NM: Every consumer is different and each consumer values different aspects of the customer journey. However, the one thing most consumers have in common is that they value the experience and that experience should be personal and it should be consistent across channels. Storing and utilizing personal customer information in the form of clienteling is extremely important, both online and in-store. This information must cross channels so that the customer enjoys a consistent experience if they purchase something online in the morning and then visit that retailer’s store in the afternoon.

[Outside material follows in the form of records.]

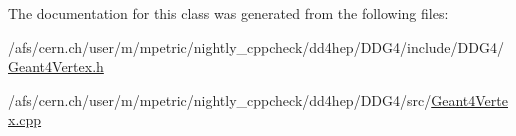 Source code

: The documentation for this class was generated from the following files\+:\begin{DoxyCompactItemize}
\item 
/afs/cern.\+ch/user/m/mpetric/nightly\+\_\+cppcheck/dd4hep/\+D\+D\+G4/include/\+D\+D\+G4/\hyperlink{_geant4_vertex_8h}{Geant4\+Vertex.\+h}\item 
/afs/cern.\+ch/user/m/mpetric/nightly\+\_\+cppcheck/dd4hep/\+D\+D\+G4/src/\hyperlink{_geant4_vertex_8cpp}{Geant4\+Vertex.\+cpp}\end{DoxyCompactItemize}
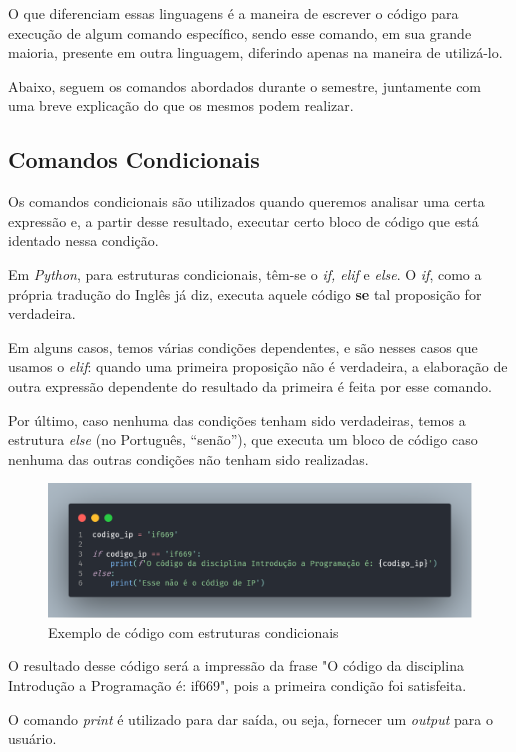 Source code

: \documentclass[a4paper, 12pt]{article} %
\begin{document}
O que diferenciam essas linguagens é a maneira de escrever o código para execução de algum comando específico, sendo esse comando, em sua grande maioria, presente em outra linguagem, diferindo apenas na maneira de utilizá-lo.

Abaixo, seguem os comandos abordados durante o semestre, juntamente com uma breve explicação do que os mesmos podem realizar.

\subsection{Comandos Condicionais}
Os comandos condicionais são utilizados quando queremos analisar uma certa expressão e, a partir desse resultado, executar certo bloco de código que está identado nessa condição.

Em \textit{Python}, para estruturas condicionais, têm-se o \textit{if, elif} e \textit{else}. O \textit{if}, como a própria tradução do Inglês já diz, executa aquele código \textbf{se} tal proposição for verdadeira. 

Em alguns casos, temos várias condições dependentes, e são nesses casos que usamos o \textit{elif}: quando uma primeira proposição não é verdadeira, a elaboração de outra expressão dependente do resultado da primeira é feita por esse comando. 

Por último, caso nenhuma das condições tenham sido verdadeiras, temos a estrutura \textit{else} (no Português, “senão”), que executa um bloco de código caso nenhuma das outras condições não tenham sido realizadas. 

\begin{figure}[ht]
    \centering
    \includegraphics[width = 12cm]{imagens/if.png}
    \caption{Exemplo de código com estruturas condicionais \cite{codes}}
    \label{If's}
\end{figure}
O resultado desse código será a impressão da frase "O código da disciplina Introdução a Programação é: if669", pois a primeira condição foi satisfeita. 

O comando \textit{print} é utilizado para dar saída, ou seja, fornecer um \textit{output} para o usuário.
\end{document}
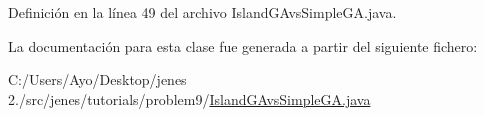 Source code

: Definición en la línea 49 del archivo Island\-G\-Avs\-Simple\-G\-A.\-java.



La documentación para esta clase fue generada a partir del siguiente fichero\-:\begin{DoxyCompactItemize}
\item 
C\-:/\-Users/\-Ayo/\-Desktop/jenes 2./src/jenes/tutorials/problem9/\hyperlink{_island_g_avs_simple_g_a_8java}{Island\-G\-Avs\-Simple\-G\-A.\-java}\end{DoxyCompactItemize}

The factors that would compel a shopper to complete a purchase in-store versus online are actually quite similar. Shoppers, whether they’re shopping from an app or in-store, want an elevated experience in the form of convenience, choice and personal service.
FU: What role do you stores play in the holiday shopping season?
NM: While surveys suggest that this might be the first year that mobile holiday sales exceed in-store sales, the in-store experience will continue to be critical to a retailer’s success this holiday season. All estimates point to robust holiday sales and in order to capitalize on this strength, stores should commit to modernizing the store experience. Continuing to invest in old, inefficient technologies results in what we call “tech debt” and hinders a retailer’s ability to stay relevant. Affordable tools that enhance the entire customer journey are readily available and can easily enable a brand to modernize their image, attract and retain customers and enhance the bottom line.
FU: What will be the biggest transition as we look into 2020?
NM: Committing to a truly Modern POS system will be the most important thing for retailers to be mindful of as we enter 2020. It is the one aspect of retail that can really impact every step of the customer journey. A small investment in time and money can have a truly meaningful impact on customer experience. In terms of payment, retailers must make paying for products simple. In store, that means mobile checkout and no lines. Online, that means a simple one-touch digital wallet option.
In terms of inventory and fulfillment, customers must always have access to a brand’s entire product catalogue and should be offered numerous fulfillment options. Using mobile store associate apps and kiosks, brands can now offer consumers access to their company-wide inventory, even in smaller footprint stores. Connecting channels to offer more convenient delivery options, such as BOPIS, is becoming extremely popular.